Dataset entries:
BEGIN

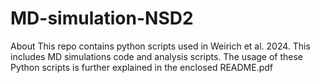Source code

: # MD-simulation-NSD2
About This repo contains python scripts used in Weirich et al. 2024. This includes MD simulations code and analysis scripts. The usage of these Python scripts is further explained in the enclosed README.pdf
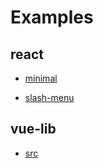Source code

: <!-- This file is generated from gen-example-index.ts -->

# Examples

## react

- [minimal](./examples/react-minimal)

- [slash-menu](./examples/react-slash-menu)

## vue-lib

- [src](./examples/vue-lib-src)
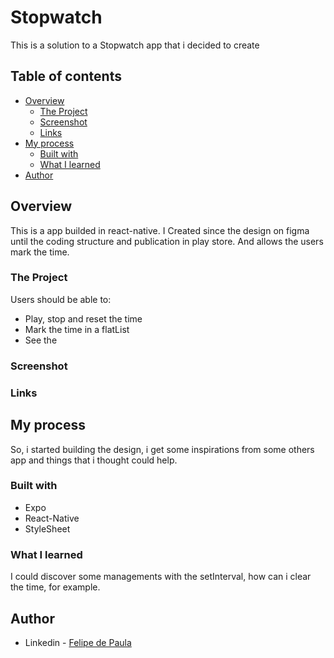 # Stopwatch

This is a solution to a Stopwatch app that i decided to create

## Table of contents

- [Overview](#overview)
  - [The Project](#the-project)
  - [Screenshot](#screenshot)
  - [Links](#links)
- [My process](#my-process)
  - [Built with](#built-with)
  - [What I learned](#what-i-learned)
- [Author](#author)


## Overview
 This is a app builded in react-native. I Created since the design on figma until the coding structure and publication in play store.
 And allows the users mark the time.
 
### The Project

Users should be able to:
- Play, stop and reset the time
- Mark the time in a flatList
- See the 

### Screenshot

### Links


## My process

  So, i started building the design, i get some inspirations from some others app and things that i thought could help. 
  
### Built with
- Expo
- React-Native
- StyleSheet

### What I learned

I could discover some managements with the setInterval, how can i clear the time, for example.

## Author

- Linkedin - [Felipe de Paula](https://www.linkedin.com/in/felipe-c-de-paula-b1b7b9189/)
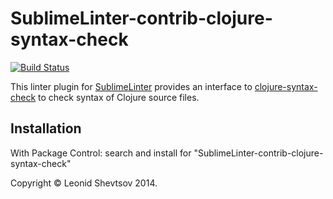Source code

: # SublimeLinter-contrib-clojure-syntax-check

[![Build Status](https://travis-ci.org/leonid-shevtsov/SublimeLinter-contrib-clojure-syntax-check.svg?branch=master)](https://travis-ci.org/leonid-shevtsov/SublimeLinter-contrib-clojure-syntax-check)

This linter plugin for [SublimeLinter](http://sublimelinter.com) provides an interface to [clojure-syntax-check](https://github.com/leonid-shevtsov/clojure-syntax-check) to check syntax of Clojure source files.

## Installation

With Package Control: search and install for "SublimeLinter-contrib-clojure-syntax-check"

Copyright © Leonid Shevtsov 2014.
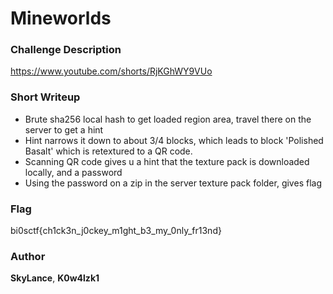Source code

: # Mineworlds

### Challenge Description

https://www.youtube.com/shorts/RjKGhWY9VUo

### Short Writeup

- Brute sha256 local hash to get loaded region area, travel there on the server to get a hint
- Hint narrows it down to about 3/4 blocks, which leads to block 'Polished Basalt' which is retextured to a QR code.
- Scanning QR code gives u a hint that the texture pack is downloaded locally, and a password
- Using the password on a zip in the server texture pack folder, gives flag


### Flag

bi0sctf{ch1ck3n_j0ckey_m1ght_b3_my_0nly_fr13nd}

### Author

**SkyLance**, **K0w4lzk1**
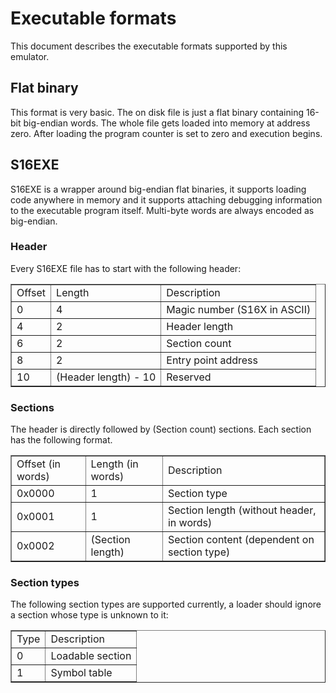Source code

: # Executable formats
This document describes the executable formats supported by this emulator.

## Flat binary
This format is very basic. The on disk file is just a flat binary containing
16-bit big-endian words. The whole file gets loaded into memory at address zero.
After loading the program counter is set to zero and execution begins.

## S16EXE
S16EXE is a wrapper around big-endian flat binaries, it supports loading code
anywhere in memory and it supports attaching debugging information to the
executable program itself. Multi-byte words are always encoded as big-endian.

### Header
Every S16EXE file has to start with the following header:
<table border=1>
	<tr>
		<td>Offset</td>
		<td>Length</td>
		<td>Description</td>
	</tr>
	<tr>
		<td>0</td>
		<td>4</td>
		<td>Magic number (S16X in ASCII)</td>
	</tr>
	<tr>
		<td>4</td>
		<td>2</td>
		<td>Header length</td>
	</tr>
	<tr>
		<td>6</td>
		<td>2</td>
		<td>Section count</td>
	</tr>
	<tr>
		<td>8</td>
		<td>2</td>
		<td>Entry point address</td>
	</tr>
	<tr>
		<td>10</td>
		<td>(Header length) - 10</td>
		<td>Reserved</td>
	</tr>
</table>

### Sections
The header is directly followed by (Section count) sections. Each section has
the following format.
<table border=1>
	<tr>
		<td>Offset (in words)</td>
		<td>Length (in words)</td>
		<td>Description</td>
	</tr>
	<tr>
		<td>0x0000</td>
		<td>1</td>
		<td>Section type</td>
	</tr>
	<tr>
		<td>0x0001</td>
		<td>1</td>
		<td>Section length (without header, in words)</td>
	</tr>
	<tr>
		<td>0x0002</td>
		<td>(Section length)</td>
		<td>Section content (dependent on section type)</td>
	</tr>
</table>

### Section types
The following section types are supported currently, a loader should ignore a
section whose type is unknown to it:
<table border=1>
	<tr>
		<td>Type</td>
		<td>Description</td>
	</tr>
	<tr>
		<td>0</td>
		<td>Loadable section</td>
	</tr>
	<tr>
		<td>1</td>
		<td>Symbol table</td>
	</tr>
</table>
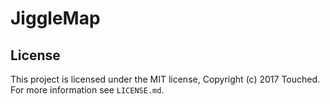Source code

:# JiggleMap

## License

This project is licensed under the MIT license, Copyright (c) 2017 Touched. 
For more information see `LICENSE.md`.
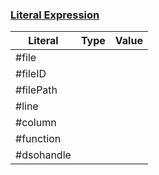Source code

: 
### [Literal Expression](https://docs.swift.org/swift-book/documentation/the-swift-programming-language/expressions/#Literal-Expression)



|Literal|Type|Value|
|------|---|---|
|#file| | |
|#fileID| | |
|#filePath| | |
|#line| | |
|#column| | |
|#function| | |
|#dsohandle| | |



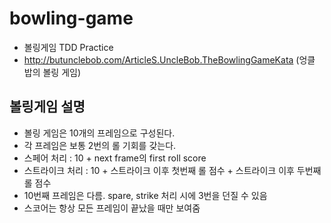 
# bowling-game
* 볼링게임 TDD Practice
* http://butunclebob.com/ArticleS.UncleBob.TheBowlingGameKata (엉클 밥의 볼링 게임)

## 볼링게임 설명
* 볼링 게임은 10개의 프레임으로 구성된다.
* 각 프레임은 보통 2번의 롤 기회를 갖는다.
* 스페어 처리 : 10 + next frame의 first roll score
* 스트라이크 처리 : 10 + 스트라이크 이후 첫번째 롤 점수 + 스트라이크 이후 두번째 롤 점수
* 10번째 프레임은 다름. spare, strike 처리 시에 3번을 던질 수 있음
* 스코어는 항상 모든 프레임이 끝났을 때만 보여줌
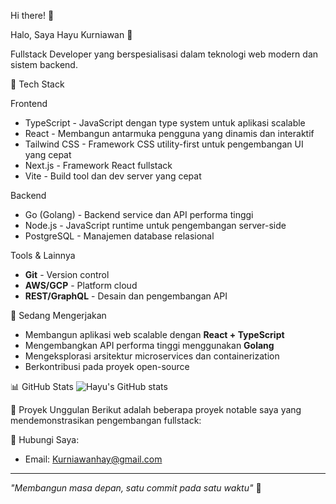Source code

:  Hi there! 👋

 Halo, Saya Hayu Kurniawan 👋

Fullstack Developer yang berspesialisasi dalam teknologi web modern dan sistem backend.

🔧 Tech Stack

Frontend
- TypeScript - JavaScript dengan type system untuk aplikasi scalable
- React - Membangun antarmuka pengguna yang dinamis dan interaktif
- Tailwind CSS - Framework CSS utility-first untuk pengembangan UI yang cepat
- Next.js - Framework React fullstack
- Vite - Build tool dan dev server yang cepat

Backend
- Go (Golang) - Backend service dan API performa tinggi
- Node.js - JavaScript runtime untuk pengembangan server-side
- PostgreSQL - Manajemen database relasional

Tools & Lainnya
- **Git** - Version control
- **AWS/GCP** - Platform cloud
- **REST/GraphQL** - Desain dan pengembangan API

🚀 Sedang Mengerjakan
- Membangun aplikasi web scalable dengan **React + TypeScript**
- Mengembangkan API performa tinggi menggunakan **Golang**
- Mengeksplorasi arsitektur microservices dan containerization
- Berkontribusi pada proyek open-source

📊 GitHub Stats
![Hayu's GitHub stats](https://github-readme-stats.vercel.app/api?username=hayzxc&show_icons=true&theme=dark)




🌟 Proyek Unggulan
Berikut adalah beberapa proyek notable saya yang mendemonstrasikan pengembangan fullstack:

🔗 Hubungi Saya:
- Email: [Kurniawanhay@gmail.com](mailto:Kurniawanhay@gmail.com)
---
*"Membangun masa depan, satu commit pada satu waktu"* 🚀
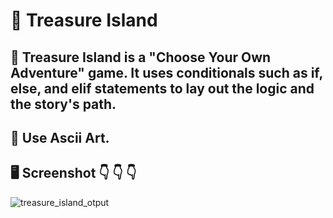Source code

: # :crown: Treasure Island

## :pencil: Treasure Island is a "Choose Your Own Adventure" game. It uses conditionals such as if, else, and elif statements to lay out the logic and the story's path.

## :symbols: Use Ascii Art.

## :desktop_computer: Screenshot 👇 👇 👇

![treasure_island_otput](https://user-images.githubusercontent.com/118696796/205349985-e788d017-8476-41c3-9a7c-46a556ac8684.png)
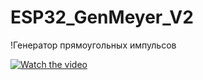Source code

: # ESP32_GenMeyer_V2

!Генератор прямоугольных импульсов

[![Watch the video](https://img.youtube.com/vi/KOIzjZbWaPE/maxresdefault.jpg)](https://youtu.be/KOIzjZbWaPE)




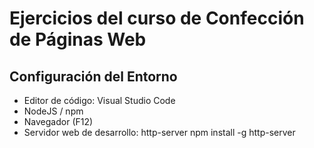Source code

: # Ejercicios del curso de Confección de Páginas Web #

## Configuración del Entorno ##

- Editor de código: Visual Studio Code
- NodeJS / npm
- Navegador (F12)
- Servidor web de desarrollo: http-server
npm install -g http-server


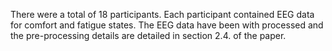 There were a total of 18 participants. 
Each participant contained EEG data for comfort and fatigue states. 
The EEG data have been with processed and the pre-processing details are detailed in section 2.4. of the paper.
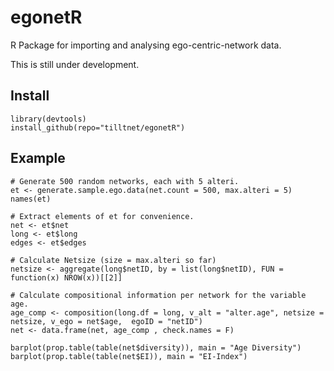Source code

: egonetR
=======

R Package for importing and analysing ego-centric-network data.

This is still under development.


Install
-------
    library(devtools)
    install_github(repo="tilltnet/egonetR")


Example
-------

    # Generate 500 random networks, each with 5 alteri.
    et <- generate.sample.ego.data(net.count = 500, max.alteri = 5)
    names(et)
    
    # Extract elements of et for convenience.
    net <- et$net
    long <- et$long
    edges <- et$edges
    
    # Calculate Netsize (size = max.alteri so far)
    netsize <- aggregate(long$netID, by = list(long$netID), FUN = function(x) NROW(x))[[2]]
    
    # Calculate compositional information per network for the variable age.
    age_comp <- composition(long.df = long, v_alt = "alter.age", netsize = netsize, v_ego = net$age,  egoID = "netID")
    net <- data.frame(net, age_comp , check.names = F)
    
    barplot(prop.table(table(net$diversity)), main = "Age Diversity")
    barplot(prop.table(table(net$EI)), main = "EI-Index")
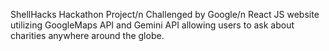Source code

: ShellHacks Hackathon Project/n
Challenged by Google/n
React JS website utilizing GoogleMaps API and Gemini API allowing users to ask about charities anywhere around the globe.
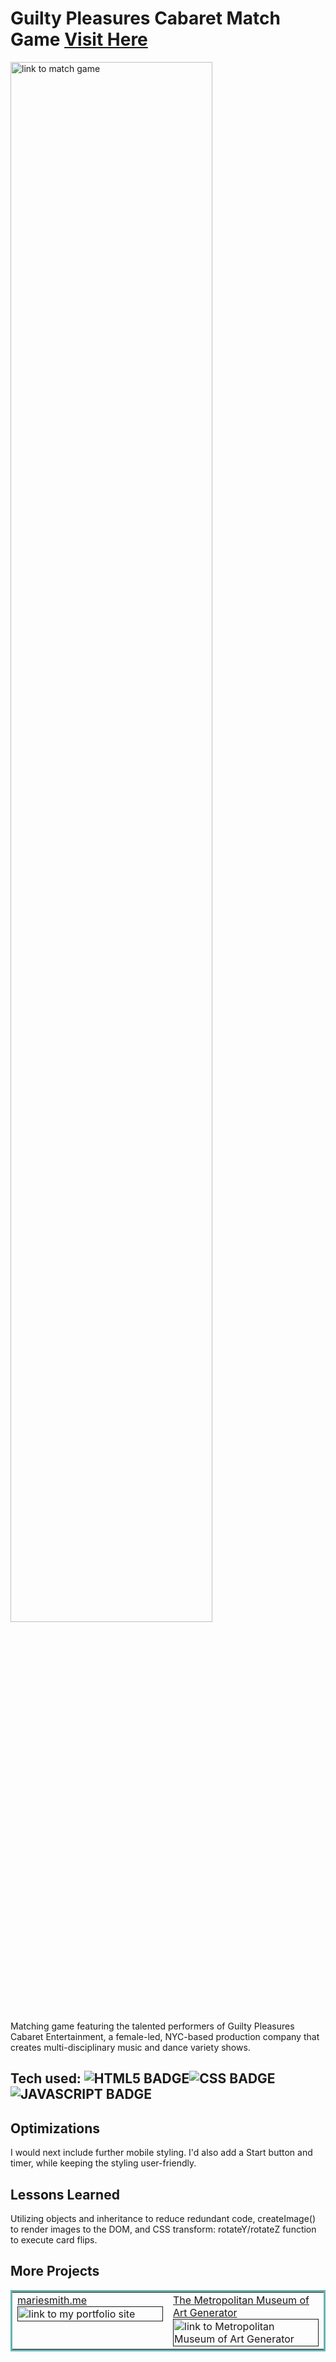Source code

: # Guilty Pleasures Cabaret Match Game <a href="https://gpc-matchgame.netlify.app/" target="_blank">Visit Here</a>
<a href="https://gpc-matchgame.netlify.app/" target="_blank">
<img src="https://media.giphy.com/media/Ktvwkdu0XaM6bEJv7K/giphy.gif" width="80%" margin="auto" alt="link to match game"/>
</a>

Matching game featuring the talented performers of Guilty Pleasures Cabaret Entertainment, a female-led, NYC-based production company that creates multi-disciplinary music and dance variety shows.


## Tech used: ![HTML5 BADGE](https://img.shields.io/static/v1?label=|&message=HTML5&color=23555f&style=plastic&logo=html5)![CSS BADGE](https://img.shields.io/static/v1?label=|&message=CSS3&color=285f65&style=plastic&logo=css3)![JAVASCRIPT BADGE](https://img.shields.io/static/v1?label=|&message=JAVASCRIPT&color=3c7f5d&style=plastic&logo=javascript)


## Optimizations
I would next include further mobile styling. I'd also add a Start button and timer, while keeping the styling user-friendly.

## Lessons Learned

Utilizing objects and inheritance to reduce redundant code, createImage() to render images to the DOM, and CSS transform: rotateY/rotateZ function to execute card flips.


## More Projects

<table bordercolor="#66b2b2">

  <tr>
    <td width="50%"  style="align:center;" valign="top">
<a target="_blank" href="">mariesmith.me</a>
        <br />
      <a target="_blank" href="">
            <img src="https://media.giphy.com/media/v1.Y2lkPTc5MGI3NjExN2RkY2ZjYWM5ZTc4NDAwMzQwOTJhNTQ4ZDU5MzcyMjgyYjE3ODNiMiZlcD12MV9pbnRlcm5hbF9naWZzX2dpZklkJmN0PWc/eukp4n5vbKaQ1V2hNx/giphy.gif" width="100%"  alt="link to my portfolio site"/>
        </a>
    </td>
    <td width="50%" valign="top">
<a target="_blank" href="">The Metropolitan Museum of Art Generator</a>
      <br />
        <a target="_blank" href="">
          <img src="https://media.giphy.com/media/HdH82S9MPWdWmUk6eg/giphy.gif" width="100%" alt="link to Metropolitan Museum of Art Generator"/>
        </a>
    </td>
    
  </tr>
</table>
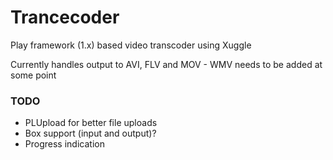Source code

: # Trancecoder #


Play framework (1.x) based video transcoder using Xuggle

Currently handles output to AVI, FLV and MOV - WMV needs to be added at some point

### TODO ###


* PLUpload for better file uploads
* Box support (input and output)?
* Progress indication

END

» **AIM OF THE EXERCISE**
Where a line of the data holds the word "href", copy that line.

» **WRITTEN ANSWER**
: # Guilty Pleasures Cabaret Match Game <a href="https://gpc-matchgame.netlify.app/" target="_blank">Visit Here</a>
<a href="https://gpc-matchgame.netlify.app/" target="_blank">
<a target="_blank" href="">mariesmith.me</a>
      <a target="_blank" href="">
<a target="_blank" href="">The Metropolitan Museum of Art Generator</a>
        <a target="_blank" href="">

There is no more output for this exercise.